Now here's some wild speculation: what if we ended up with coins (flattish round things) in the West and Middle East because that was the shape of the Mesopotamian token with the highest information entropy? Like that one at the top left [2] ... eventually cast in metal because it needed to be durable (high information entropy means it's traded a lot), not because of the value of the metal (although there could have been some mixing of the two paradigms).

Update 6/17/2015:

Added "effective" in the narrative above. The result isn't an ideal market where I(N) = I(M) but rather an effectively ideal market where I(N) = α I(M) with α being some constant less than one.

Update 7/14/2015:

Here is some more evidence for my wild speculation: in China, cowrie shells were used as an early currency and subsequently cast in bronze/copper. See here. Picture below ...
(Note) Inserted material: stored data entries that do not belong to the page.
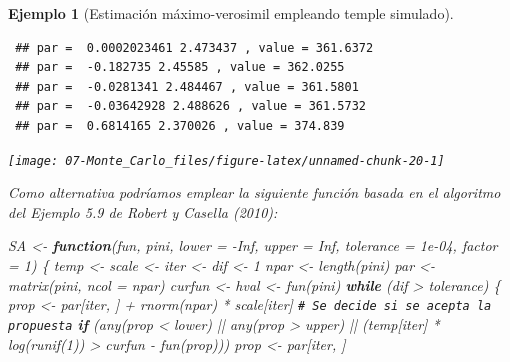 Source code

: \documentclass[
]{book}
\newenvironment{Shaded}{\begin{snugshade}}{\end{snugshade}}
\newcommand{\AttributeTok}[1]{\textcolor[rgb]{0.77,0.63,0.00}{#1}}
\newcommand{\CommentTok}[1]{\textcolor[rgb]{0.56,0.35,0.01}{\textit{#1}}}
\newcommand{\ConstantTok}[1]{\textcolor[rgb]{0.00,0.00,0.00}{#1}}
\newcommand{\ControlFlowTok}[1]{\textcolor[rgb]{0.13,0.29,0.53}{\textbf{#1}}}
\newcommand{\DecValTok}[1]{\textcolor[rgb]{0.00,0.00,0.81}{#1}}
\newcommand{\FloatTok}[1]{\textcolor[rgb]{0.00,0.00,0.81}{#1}}
\newcommand{\FunctionTok}[1]{\textcolor[rgb]{0.00,0.00,0.00}{#1}}
\newcommand{\NormalTok}[1]{#1}
\newcommand{\OtherTok}[1]{\textcolor[rgb]{0.56,0.35,0.01}{#1}}
\newcommand{\SpecialCharTok}[1]{\textcolor[rgb]{0.00,0.00,0.00}{#1}}
\theoremstyle{break}
\newtheorem{example}{Ejemplo}[chapter]
\theoremstyle{nonumberplain}
\renewcommand{\CommentTok}[1]{\textcolor[rgb]{0.41,0.41,0.41}{\texttt{#1}}}
\begin{document}
\begin{example}[Estimación máximo-verosimil empleando temple simulado]
\begin{verbatim}
 ## par =  0.0002023461 2.473437 , value = 361.6372 
 ## par =  -0.182735 2.45585 , value = 362.0255 
 ## par =  -0.0281341 2.484467 , value = 361.5801 
 ## par =  -0.03642928 2.488626 , value = 361.5732 
 ## par =  0.6814165 2.370026 , value = 374.839
\end{verbatim}

\begin{center}\texttt{[image: 07-Monte\_Carlo\_files/figure-latex/unnamed-chunk-20-1]} \end{center}

Como alternativa podríamos emplear la siguiente función basada en el algoritmo del Ejemplo 5.9 de Robert y Casella (2010):

\begin{Shaded}
\begin{Highlighting}[]
\NormalTok{SA }\OtherTok{\textless{}{-}} \ControlFlowTok{function}\NormalTok{(fun, pini, }\AttributeTok{lower =} \SpecialCharTok{{-}}\ConstantTok{Inf}\NormalTok{, }\AttributeTok{upper =} \ConstantTok{Inf}\NormalTok{, }\AttributeTok{tolerance =} \FloatTok{1e{-}04}\NormalTok{, }\AttributeTok{factor =} \DecValTok{1}\NormalTok{) \{}
\NormalTok{  temp }\OtherTok{\textless{}{-}}\NormalTok{ scale }\OtherTok{\textless{}{-}}\NormalTok{ iter }\OtherTok{\textless{}{-}}\NormalTok{ dif }\OtherTok{\textless{}{-}} \DecValTok{1}
\NormalTok{  npar }\OtherTok{\textless{}{-}} \FunctionTok{length}\NormalTok{(pini) }
\NormalTok{  par }\OtherTok{\textless{}{-}} \FunctionTok{matrix}\NormalTok{(pini, }\AttributeTok{ncol =}\NormalTok{ npar)}
\NormalTok{  curfun }\OtherTok{\textless{}{-}}\NormalTok{ hval }\OtherTok{\textless{}{-}} \FunctionTok{fun}\NormalTok{(pini)}
  \ControlFlowTok{while}\NormalTok{ (dif }\SpecialCharTok{\textgreater{}}\NormalTok{ tolerance) \{}
\NormalTok{    prop }\OtherTok{\textless{}{-}}\NormalTok{ par[iter, ] }\SpecialCharTok{+} \FunctionTok{rnorm}\NormalTok{(npar) }\SpecialCharTok{*}\NormalTok{ scale[iter]}
    \CommentTok{\# Se decide si se acepta la propuesta}
    \ControlFlowTok{if}\NormalTok{ (}\FunctionTok{any}\NormalTok{(prop }\SpecialCharTok{\textless{}}\NormalTok{ lower) }\SpecialCharTok{||} \FunctionTok{any}\NormalTok{(prop }\SpecialCharTok{\textgreater{}}\NormalTok{ upper) }\SpecialCharTok{||} 
\NormalTok{        (temp[iter] }\SpecialCharTok{*} \FunctionTok{log}\NormalTok{(}\FunctionTok{runif}\NormalTok{(}\DecValTok{1}\NormalTok{)) }\SpecialCharTok{\textgreater{}}\NormalTok{ curfun }\SpecialCharTok{{-}} \FunctionTok{fun}\NormalTok{(prop)))  prop }\OtherTok{\textless{}{-}}\NormalTok{ par[iter, ]}

\end{Highlighting}
\end{Shaded}
\end{example}
\end{document}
[1] This suggests that news coverage of markets (the WSJ, CNBC, Bloomberg, etc) actually make markets less ideal as they can lead to coordinated behavior.

[2] I don't really mean it has to be the one in the picture. But there seem to have been a lot of similar-looking disc shaped ones that dealt with clothing, sheep, wool, etc. Even to the point of where a whole sheep probably had some interest rate relative to the wool of one sheep, leading to 5 wool = one sheep and the invention of exact change. The industrial revolution can be seen as revolving around clothing, why not the invention of money?


  1. Nice post Jason. I noticed JP Koning did another in his series on money as well recently. I left a short comment there referring to how he and you bring information into the picture in different ways.

    O/T: I'm 99% sure you'll notice Sumner's latest (here and here) on fiscal austerity during a liquidity trap. I'd love to see your take on it.